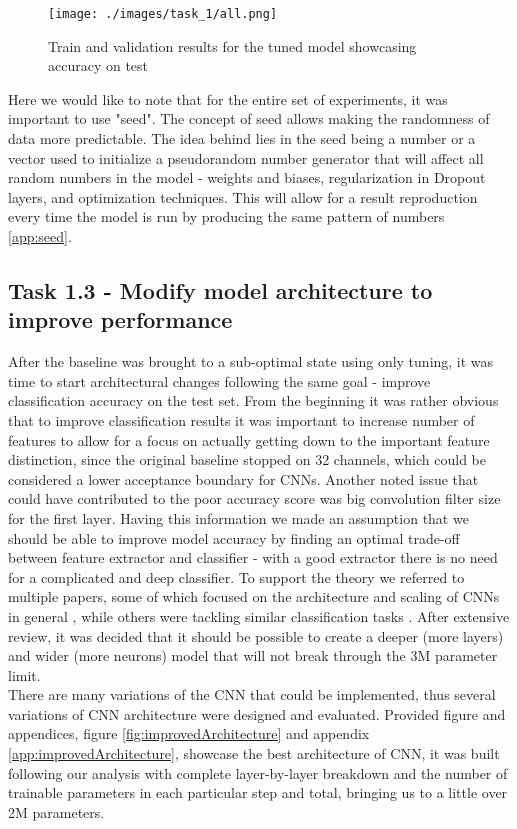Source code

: \documentclass{article} %
\begin{document}
\begin{figure}[h!]
    \centering     
    \texttt{[image: ./images/task\_1/all.png]} 
    \caption{Train and validation results for the tuned model showcasing accuracy on test}
    \label{fig:testTunedBase}
\end{figure}

Here we would like to note that for the entire set of experiments, it was important to use "seed". The concept of seed allows making the randomness of data more predictable. The idea behind lies in the seed being a number or a vector used to initialize a pseudorandom number generator that will affect all random numbers in the model - weights and biases, regularization in Dropout layers, and optimization techniques. This will allow for a result reproduction every time the model is run by producing the same pattern of numbers \ref{app:seed}.

\subsection*{Task 1.3 - Modify model architecture to improve performance}

After the baseline was brought to a sub-optimal state using only tuning, it was time to start architectural changes following the same goal - improve classification accuracy on the test set. From the beginning it was rather obvious that to improve classification results it was important to increase number of features to allow for a focus on actually getting down to the important feature distinction, since the original baseline stopped on 32 channels, which could be considered a lower acceptance boundary for CNNs. Another noted issue that could have contributed to the poor accuracy score was big convolution filter size for the first layer. Having this information we made an assumption that we should be able to improve model accuracy by finding an optimal trade-off between feature extractor and classifier - with a good extractor there is no need for a complicated and deep classifier. To support the theory we referred to multiple papers, some of which focused on the architecture and scaling of CNNs in general \cite{tan2019efficientnet}, while others were tackling similar classification tasks \cite{AGARWAL2020293}. After extensive review, it was decided that it should be possible to create a deeper (more layers) and wider (more neurons) model that will not break through the 3M parameter limit. \\
There are many variations of the CNN that could be implemented, thus several variations of
CNN architecture were designed and evaluated. 
Provided figure and appendices, figure \ref{fig:improvedArchitecture} and appendix \ref{app:improvedArchitecture}, showcase the best architecture of CNN, it was built following our analysis with complete layer-by-layer breakdown and the number of trainable parameters in each particular step and total, bringing us to a little over 2M parameters.
\end{document}
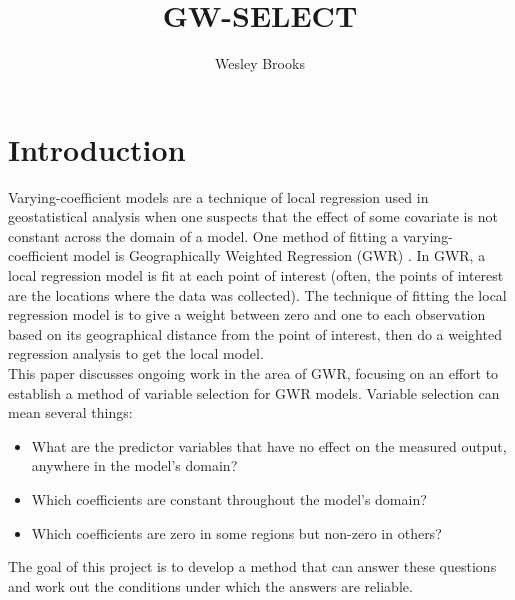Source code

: \documentclass[10pt]{amsart}
\title{GW-SELECT}
\author{Wesley Brooks}
\date{}                                           %
\begin{document}
\maketitle





\section{Introduction}
	Varying-coefficient models are a technique of local regression used in geostatistical analysis when one suspects that the effect of some covariate is not constant across the domain of a model. One method of fitting a varying-coefficient model is Geographically Weighted Regression (GWR) \cite{Fotheringham:2002}. In GWR, a local regression model is fit at each point of interest (often, the points of interest are the locations where the data was collected). The technique of fitting the local regression model is to give a weight between zero and one to each observation based on its geographical distance from the point of interest, then do a weighted regression analysis to get the local model.\\

	This paper discusses ongoing work in the area of GWR, focusing on an effort to establish a method of variable selection for GWR models. Variable selection can mean several things:\\

	\begin{itemize}
		\item What are the predictor variables that have no effect on the measured output, anywhere in the model's domain?\\
		\item Which coefficients are constant throughout the model's domain?\\
		\item Which coefficients are zero in some regions but non-zero in others?\\
	\end{itemize}

	The goal of this project is to develop a method that can answer these questions and work out the conditions under which the answers are reliable.\\
\end{document}
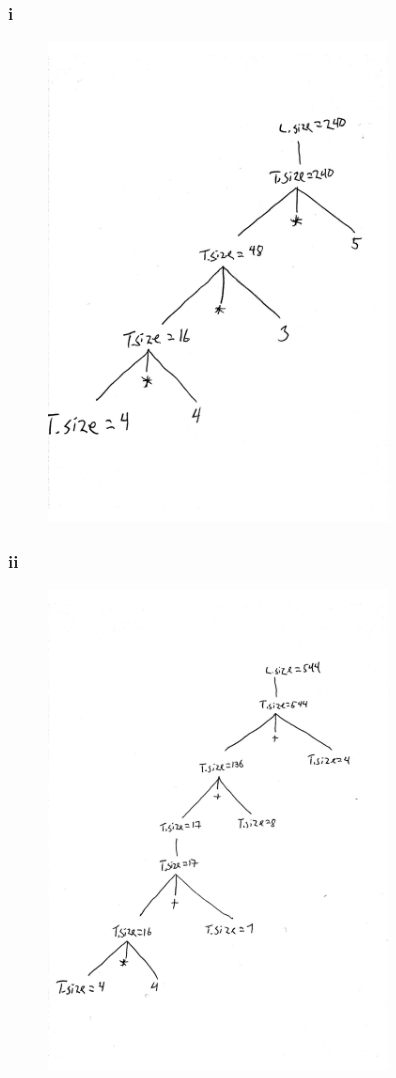 \documentclass[paper=a4, fontsize=11pt]{scrartcl} %
\numberwithin{equation}{section} %
\numberwithin{figure}{section} %
\numberwithin{table}{section} %
\begin{document}
\subsubsection{i}

\begin{figure}[ht!]
\centering
\includegraphics[width=90mm]{task_b_i.pdf}
\end{figure}

\newpage
\subsubsection{ii}
\begin{figure}[ht!]
\centering
\includegraphics[width=90mm]{task_b_ii.pdf}
\end{figure}


\end{document}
⁂
■ What is expected ■
Give back, exactly as written, the lines from the top of the material through the line with "and validation results", ends included and pictures left aside.

■ Written answer ■
Source code

: \documentclass{article} %
\begin{document}
\begin{figure}[h!]
    \centering     
    \texttt{[image: ./images/task\_1/all.png]} 
    \caption{Train and validation results for the tuned model showcasing accuracy on test}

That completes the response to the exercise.